Benjamin Britten’s Nocturnal, his only solo guitar work, is fondly remembered by many from Julian Bream’s pioneering recording of this major work, so any subsequent versions have a lot to live up to. The good news is that Li does an excellent job on what is still, after 50 years, a real guitaristic work-out.


Rodrigo’s 1961 Invocacion y Danza is still one of the pillars of modern guitar music, both extremely virtuosic and full of complex performance techniques. There have been numerous versions over the years, so it might be difficult for a collector of guitar CDs not to have multiple versions already, but this one is absolutely fine and shows Li for the top player he is.
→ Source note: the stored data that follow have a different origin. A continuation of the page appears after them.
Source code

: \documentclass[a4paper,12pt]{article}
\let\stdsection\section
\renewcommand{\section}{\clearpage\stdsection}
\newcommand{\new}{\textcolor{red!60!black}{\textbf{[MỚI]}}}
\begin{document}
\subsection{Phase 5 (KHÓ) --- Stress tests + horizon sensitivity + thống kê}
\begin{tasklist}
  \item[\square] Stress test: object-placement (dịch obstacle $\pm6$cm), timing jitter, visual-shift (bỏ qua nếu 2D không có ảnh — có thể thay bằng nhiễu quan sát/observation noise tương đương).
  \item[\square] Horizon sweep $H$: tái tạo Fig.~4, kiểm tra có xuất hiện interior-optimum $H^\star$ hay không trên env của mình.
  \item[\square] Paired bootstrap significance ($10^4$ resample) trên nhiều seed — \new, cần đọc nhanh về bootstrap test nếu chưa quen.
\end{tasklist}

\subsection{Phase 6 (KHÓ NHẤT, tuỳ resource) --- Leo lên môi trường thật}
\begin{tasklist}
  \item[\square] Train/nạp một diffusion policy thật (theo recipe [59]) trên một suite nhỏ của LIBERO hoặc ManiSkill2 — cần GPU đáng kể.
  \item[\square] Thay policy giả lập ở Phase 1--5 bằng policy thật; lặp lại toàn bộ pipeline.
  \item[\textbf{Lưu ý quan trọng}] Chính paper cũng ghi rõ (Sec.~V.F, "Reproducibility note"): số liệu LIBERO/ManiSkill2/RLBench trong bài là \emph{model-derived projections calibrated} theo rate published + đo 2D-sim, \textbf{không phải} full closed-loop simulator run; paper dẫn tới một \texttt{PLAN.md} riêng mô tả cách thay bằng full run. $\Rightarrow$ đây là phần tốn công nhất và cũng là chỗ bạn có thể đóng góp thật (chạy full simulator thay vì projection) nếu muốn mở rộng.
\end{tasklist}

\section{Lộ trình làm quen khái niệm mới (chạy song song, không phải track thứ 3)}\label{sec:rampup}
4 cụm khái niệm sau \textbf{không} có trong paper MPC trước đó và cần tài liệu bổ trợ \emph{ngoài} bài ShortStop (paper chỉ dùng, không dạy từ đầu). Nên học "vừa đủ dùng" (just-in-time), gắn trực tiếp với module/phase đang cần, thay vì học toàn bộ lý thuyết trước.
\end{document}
Finally, Alberto Ginastera’s four–movement Sonata from 1976 is another large-scale work full of considerable technical difficulties. Its starting point is the folk music of his native Argentina—the opening esordio is influenced by the Quecha Indians from the country’s northwest. The scherzo that follows is, by contrast, an almost violent 6/8 race around the fingerboard and extremely difficult to play successfully, but Li manages it confidently. The third movement is a canto, and although it has its lyrical moments, it is a restless, uneasy lyricism, and not the relaxing song one might expect here. The finale begins with relentless strumming patterns that, with its mixture of 6/8, 3/4, 7/8, and 5/8, is extremely virtuosic and shows how developed a player Li is.

While I might question the use of the word “masterpiece” in relation to one or two of these works, they are without question a huge handful, and only attainable by very fine players, which Li proves to be.

—Chris Dumigan.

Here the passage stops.